Ricetta elettronica taglia-burocrazia. Ma occhio alla privacy

L’emergenza Coronavirus mette le ali all’introduzione della e-prescription che si prepara ad affermarsi come modello definitivo anche nel post-contagio. Serve però un accurato rispetto delle normative di riferimento per scongiurare un uso improprio dei dati sanitari

31 Mar 2020
Anna Capoluongo

Avvocato, Data Protection Officer

promemoria dematerializzato - ricetta elettronica

La Sanità digitale sta accelerando, sull’onda dell’emergenza Covid-19. Ecco come si articola il nuovo processo per la ricetta elettronica fra esigenze di privacy e di semplificazione burocratica. E i punti fermi da non tradire.
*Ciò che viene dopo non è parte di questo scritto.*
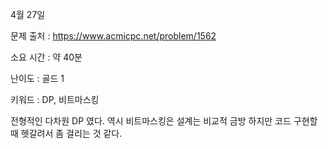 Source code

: 4월 27일

문제 출처 : https://www.acmicpc.net/problem/1562

소요 시간 : 약 40분

난이도 : 골드 1

키워드 : DP, 비트마스킹

전형적인 다차원 DP 였다. 역시 비트마스킹은 설계는 비교적 금방 하지만 코드 구현할 때 헷갈려서 좀 걸리는 것 같다.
Come funziona la ricetta dematerializzata

A fronte dell’emergenza sanitaria che ha travolto il mondo intero ed il nostro Paese, dovendo limitare il più possibile gli spostamenti delle persone al fine di ridurre la diffusione del Coronavirus, con ordinanza della Protezione Civile del 19 marzo 2020 è stata introdotta la possibilità di semplificare la burocrazia in merito alle ricette mediche, e così dal 20 marzo è stato accantonato il promemoria cartaceo in favore dell’invio della ricetta dematerializzata mediante mezzi tecnologici a supporto del sistema sanitario nazionale. Ma come funziona praticamente e quali profili vanno tenuti in debito conto?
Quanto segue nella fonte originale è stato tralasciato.